The Fed blackout kicks off on Friday at midnight and there is little chance of a rate surprise unless it's tipped by officials first. The main opportunity to do that comes today at a 12:30 pm ET appearance by Powell at the Economic Club of Washington.
Barring that, we will hear from a few officials. Key ones that could offer signals are Waller on Wednesday at 9:35 am ET, Daly at 6:05 pm on Thursday and Williams at 10:40 am ET.

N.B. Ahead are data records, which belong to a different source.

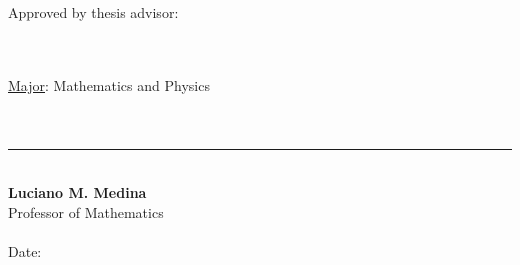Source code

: \documentclass[12pt]{report}
\theoremstyle{definition}
\begin{document}
\begin{tabbing}
    Approved by thesis advisor:

    \hspace*{.50in} \=  \\

    \> \\

    \underline{Major}: Mathematics and Physics \\

    \> \\
    \> \\

    \> \rule[0.0in]{2.5in}{0.01in} \\

    \> \textbf{Luciano M. Medina} \\

    \> Professor of Mathematics \\

    \> \\

    \>  Date: \underline{\hspace{2in}} \\
\end{tabbing}
\end{document}
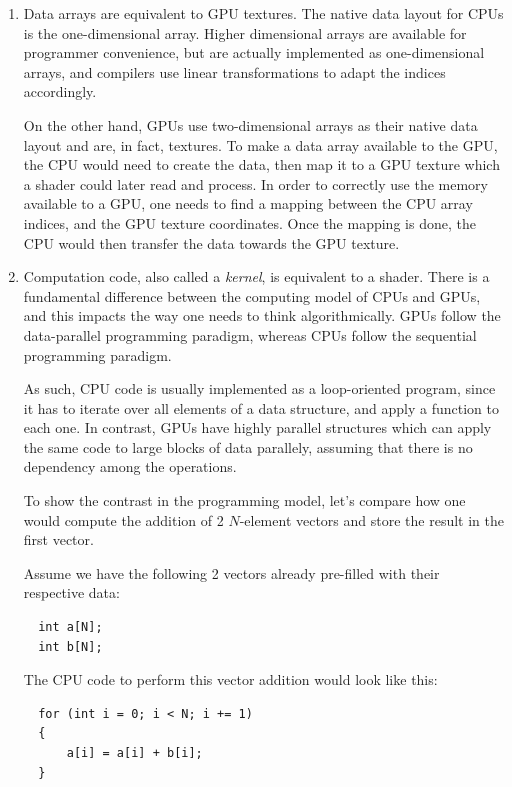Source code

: \documentclass[10pt, a4paper]{report}
\begin{document}
\begin{enumerate}
\item Data arrays are equivalent to GPU textures.
The native data layout for CPUs is the one-dimensional array.
Higher dimensional arrays are available for programmer convenience, but are
actually implemented as one-dimensional arrays, and compilers use linear
transformations to adapt the indices accordingly.

On the other hand, GPUs use two-dimensional arrays as their native data layout
and are, in fact, textures.
To make a data array available to the GPU, the CPU would need to create the
data, then map it to a GPU texture which a shader could later read and process.
In order to correctly use the memory available to a GPU, one needs to find a
mapping between the CPU array indices, and the GPU texture coordinates.
Once the mapping is done, the CPU would then transfer the data towards the GPU
texture.

\item Computation code, also called a \emph{kernel}, is equivalent to a shader.
There is a fundamental difference between the computing model of CPUs and GPUs,
and this impacts the way one needs to think algorithmically.
GPUs follow the data-parallel programming paradigm, whereas CPUs follow the
sequential programming paradigm.

As such, CPU code is usually implemented as a loop-oriented program, since it
has to iterate over all elements of a data structure, and apply a function to
each one.
In contrast, GPUs have highly parallel structures which can apply the same code
to large blocks of data parallely, assuming that there is no dependency among
the operations.

To show the contrast in the programming model, let's compare how one would
compute the addition of 2 $N$-element vectors and store the result in the first
vector.

Assume we have the following 2 vectors already pre-filled with their respective
data:

\begin{verbatim}
  int a[N];
  int b[N];
\end{verbatim}

The CPU code to perform this vector addition would look like this:

\begin{verbatim}
  for (int i = 0; i < N; i += 1)
  {
      a[i] = a[i] + b[i];
  }
\end{verbatim}


\end{enumerate}
\end{document}
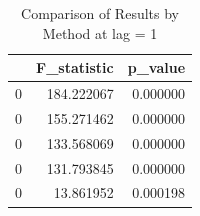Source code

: \begin{table}
\caption{Comparison of Results by Method at lag = 1}
\label{tab:results_by_method}
\begin{tabular}{lrr}
\toprule
 & F\_statistic & p\_value \\
\midrule
0 & 184.222067 & 0.000000 \\
0 & 155.271462 & 0.000000 \\
0 & 133.568069 & 0.000000 \\
0 & 131.793845 & 0.000000 \\
0 & 13.861952 & 0.000198 \\
\bottomrule
\end{tabular}
\end{table}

Right now, the market is pricing in a 12% chance of a July cut following the CPI downside surprise. Goldman Sachs makes the case for going sooner rather than later:
Using the latest unemployment and inflation numbers, we estimate that the median of the Fed staff's monetary policy rules now implies a funds rate of 4%, well below the actual rate of 5¼-5½%. Based on this observation, the encouraging June CPI, and Chair Powell's congressional testimony last week, we expect adjustment cuts to start soon. Markets are almost fully priced for a cut at the September 17-18 FOMC meeting, which remains our baseline forecast. But we see a solid rationale for cutting as early as the July 30-31 meeting. First, if the case for a cut is clear, why wait another seven weeks before delivering it? Second, monthly inflation is volatile and there is always a risk of a temporary reacceleration, which could make a September cut awkward to explain. Starting in July would sidestep that risk. Third, the FOMC has an undeniable (if never acknowledged) incentive to avoid initiating cuts in the last two months of a presidential election campaign. This doesn't mean the committee couldn't cut in September, but it does mean that July would be preferable.
As for September, there are now 28 bps in easing priced in, or a more than 100% chance of a 25 bps cut.
For year-end, the pricing is 67.9 bps or two full cuts and a 70% chance of a third.
Looking further out, a year from now the market is pricing in 147 bps in cuts, which would put the Fed funds rate in the 3.75%-4.00% range.